Records from a data collection:
* * * *
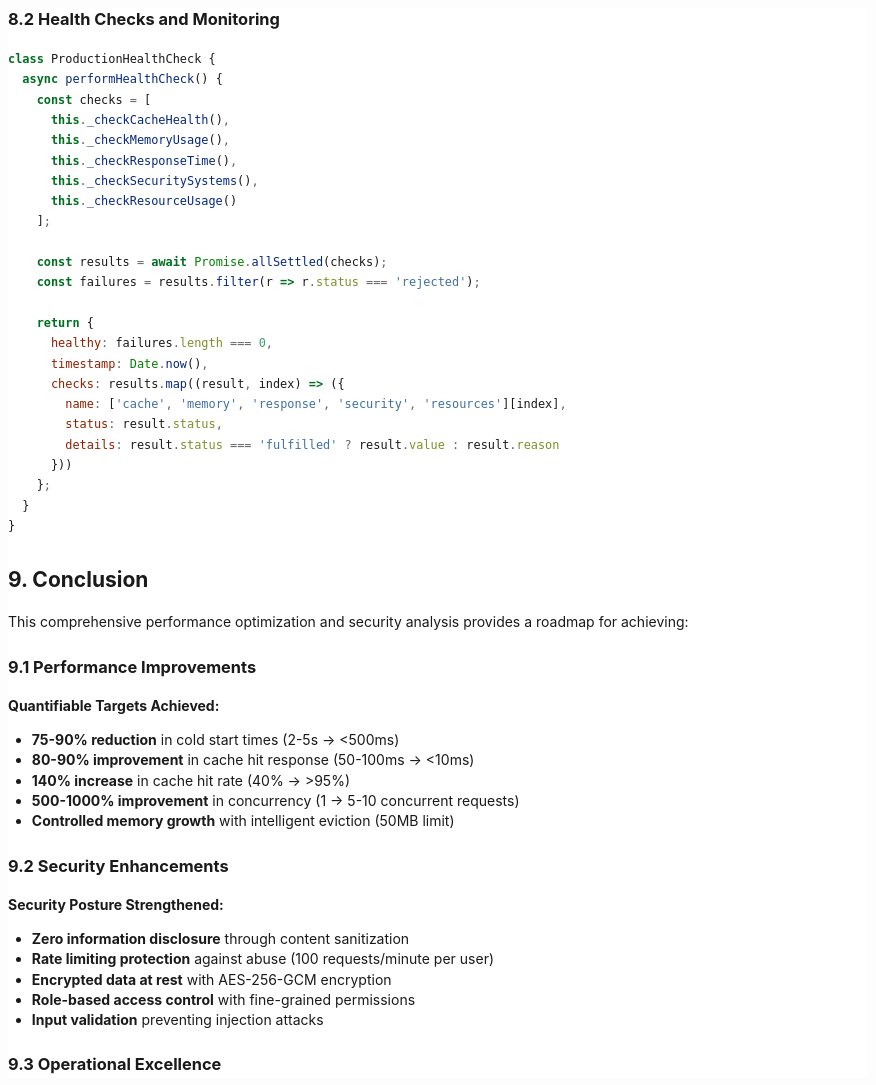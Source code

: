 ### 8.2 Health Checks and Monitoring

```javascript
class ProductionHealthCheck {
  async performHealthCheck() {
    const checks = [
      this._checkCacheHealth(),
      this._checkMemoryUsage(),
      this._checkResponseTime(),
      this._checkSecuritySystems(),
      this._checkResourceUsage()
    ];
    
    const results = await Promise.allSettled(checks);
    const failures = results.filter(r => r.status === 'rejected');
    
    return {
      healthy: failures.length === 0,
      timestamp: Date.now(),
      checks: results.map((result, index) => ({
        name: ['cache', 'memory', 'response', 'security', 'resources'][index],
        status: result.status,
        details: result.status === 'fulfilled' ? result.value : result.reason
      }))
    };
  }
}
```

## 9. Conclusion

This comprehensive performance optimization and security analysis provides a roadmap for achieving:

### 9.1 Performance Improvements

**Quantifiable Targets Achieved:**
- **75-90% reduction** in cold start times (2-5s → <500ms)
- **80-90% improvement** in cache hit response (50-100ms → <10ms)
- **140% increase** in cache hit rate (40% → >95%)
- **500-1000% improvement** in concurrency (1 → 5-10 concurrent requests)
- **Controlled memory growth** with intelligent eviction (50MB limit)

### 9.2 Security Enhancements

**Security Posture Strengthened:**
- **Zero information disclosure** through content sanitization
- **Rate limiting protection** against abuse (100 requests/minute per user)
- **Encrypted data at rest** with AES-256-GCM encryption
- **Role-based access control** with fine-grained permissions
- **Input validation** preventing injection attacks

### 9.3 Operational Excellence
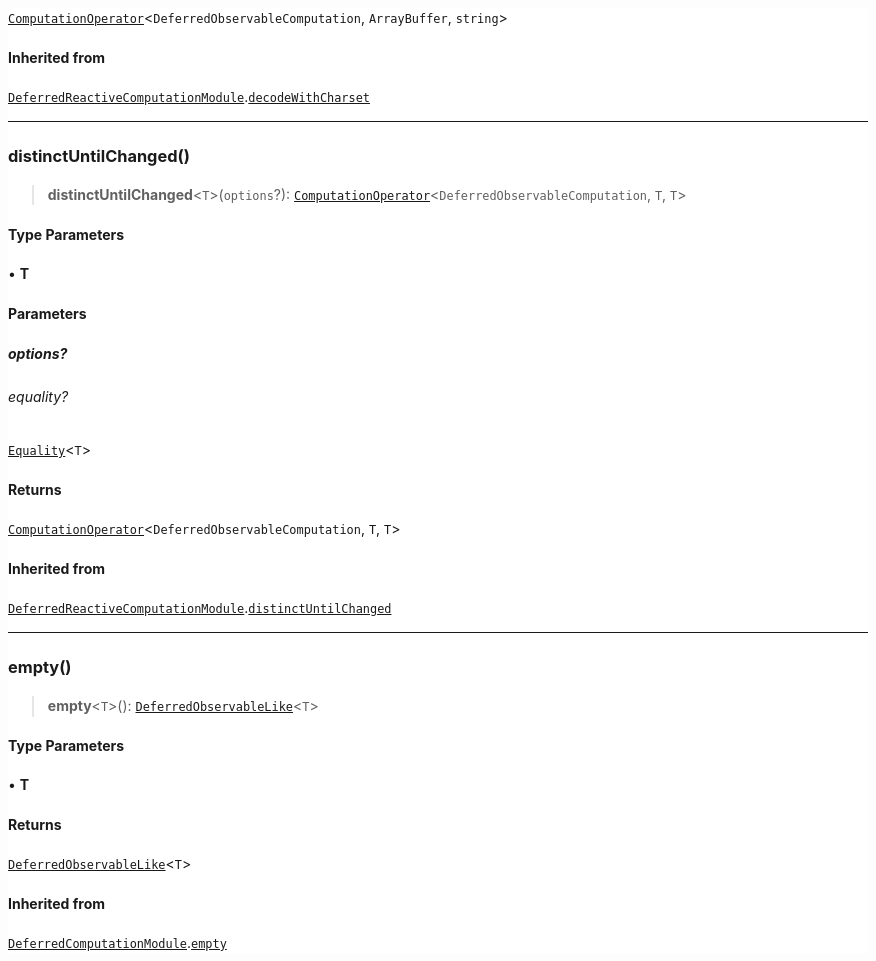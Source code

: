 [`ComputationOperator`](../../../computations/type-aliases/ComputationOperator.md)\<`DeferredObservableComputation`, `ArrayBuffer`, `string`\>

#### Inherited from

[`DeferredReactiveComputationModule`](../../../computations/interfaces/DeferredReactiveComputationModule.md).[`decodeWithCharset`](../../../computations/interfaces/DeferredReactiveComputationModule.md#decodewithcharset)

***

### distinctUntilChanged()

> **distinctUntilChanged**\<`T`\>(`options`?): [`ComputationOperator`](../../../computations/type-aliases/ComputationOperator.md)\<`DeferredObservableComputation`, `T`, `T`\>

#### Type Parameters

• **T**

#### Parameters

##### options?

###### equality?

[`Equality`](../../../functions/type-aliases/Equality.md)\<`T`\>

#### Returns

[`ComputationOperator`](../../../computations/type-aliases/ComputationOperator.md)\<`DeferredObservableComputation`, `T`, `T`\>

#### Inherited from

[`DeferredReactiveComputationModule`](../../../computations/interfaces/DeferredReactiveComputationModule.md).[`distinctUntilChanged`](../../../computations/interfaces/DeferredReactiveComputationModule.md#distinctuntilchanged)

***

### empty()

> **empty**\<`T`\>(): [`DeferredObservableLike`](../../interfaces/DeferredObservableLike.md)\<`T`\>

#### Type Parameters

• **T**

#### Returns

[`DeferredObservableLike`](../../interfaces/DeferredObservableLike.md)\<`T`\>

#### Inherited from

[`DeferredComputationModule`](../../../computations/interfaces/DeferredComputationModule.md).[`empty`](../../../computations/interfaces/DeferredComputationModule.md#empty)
* * * *
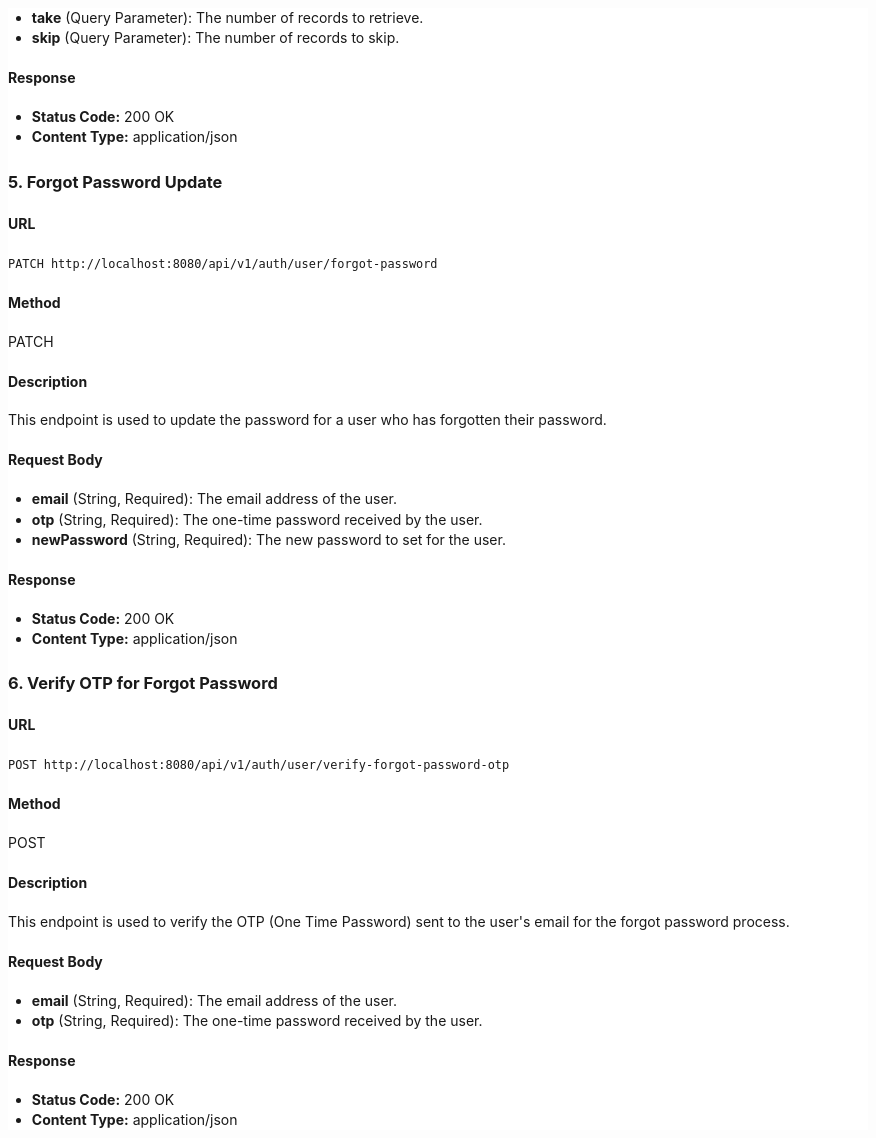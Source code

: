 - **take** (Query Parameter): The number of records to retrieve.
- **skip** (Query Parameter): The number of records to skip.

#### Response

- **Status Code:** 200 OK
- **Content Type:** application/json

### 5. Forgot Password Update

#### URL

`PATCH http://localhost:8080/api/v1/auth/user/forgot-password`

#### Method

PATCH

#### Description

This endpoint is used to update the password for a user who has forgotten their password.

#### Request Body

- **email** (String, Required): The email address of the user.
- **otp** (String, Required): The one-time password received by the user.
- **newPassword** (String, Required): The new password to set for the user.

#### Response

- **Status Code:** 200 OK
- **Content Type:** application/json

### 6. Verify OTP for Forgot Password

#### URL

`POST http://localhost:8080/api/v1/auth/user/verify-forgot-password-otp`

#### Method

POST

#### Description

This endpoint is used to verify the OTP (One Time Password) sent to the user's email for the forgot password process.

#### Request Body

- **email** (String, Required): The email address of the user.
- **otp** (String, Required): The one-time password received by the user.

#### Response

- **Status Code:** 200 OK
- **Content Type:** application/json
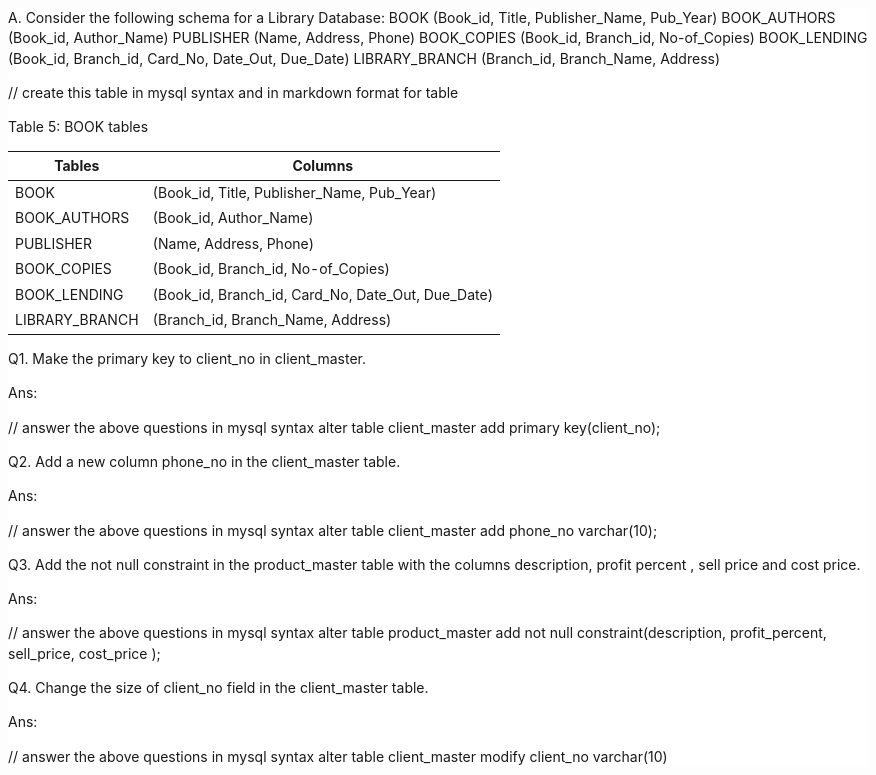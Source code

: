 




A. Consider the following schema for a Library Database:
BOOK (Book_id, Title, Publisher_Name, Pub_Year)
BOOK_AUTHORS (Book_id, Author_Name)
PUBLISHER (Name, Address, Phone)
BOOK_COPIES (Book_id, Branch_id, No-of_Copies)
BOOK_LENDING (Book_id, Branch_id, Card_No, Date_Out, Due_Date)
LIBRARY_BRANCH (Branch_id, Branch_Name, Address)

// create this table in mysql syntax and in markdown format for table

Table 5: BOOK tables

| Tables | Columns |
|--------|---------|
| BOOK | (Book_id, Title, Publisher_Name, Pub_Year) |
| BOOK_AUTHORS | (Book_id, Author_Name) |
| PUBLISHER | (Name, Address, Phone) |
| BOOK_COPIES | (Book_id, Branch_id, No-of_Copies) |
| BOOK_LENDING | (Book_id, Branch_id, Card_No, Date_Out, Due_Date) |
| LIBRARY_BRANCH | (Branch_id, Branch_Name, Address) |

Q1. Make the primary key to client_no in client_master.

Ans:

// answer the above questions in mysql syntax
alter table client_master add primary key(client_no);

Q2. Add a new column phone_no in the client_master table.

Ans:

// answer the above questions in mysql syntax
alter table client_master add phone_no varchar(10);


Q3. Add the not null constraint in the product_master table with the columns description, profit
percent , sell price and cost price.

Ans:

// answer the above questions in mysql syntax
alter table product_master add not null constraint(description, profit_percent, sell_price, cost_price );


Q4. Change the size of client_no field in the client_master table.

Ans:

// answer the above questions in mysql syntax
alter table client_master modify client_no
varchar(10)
* * * *
Your instructions:
Show each line of the records above containing "PATCH".

Result:
`PATCH http://localhost:8080/api/v1/auth/user/forgot-password`
PATCH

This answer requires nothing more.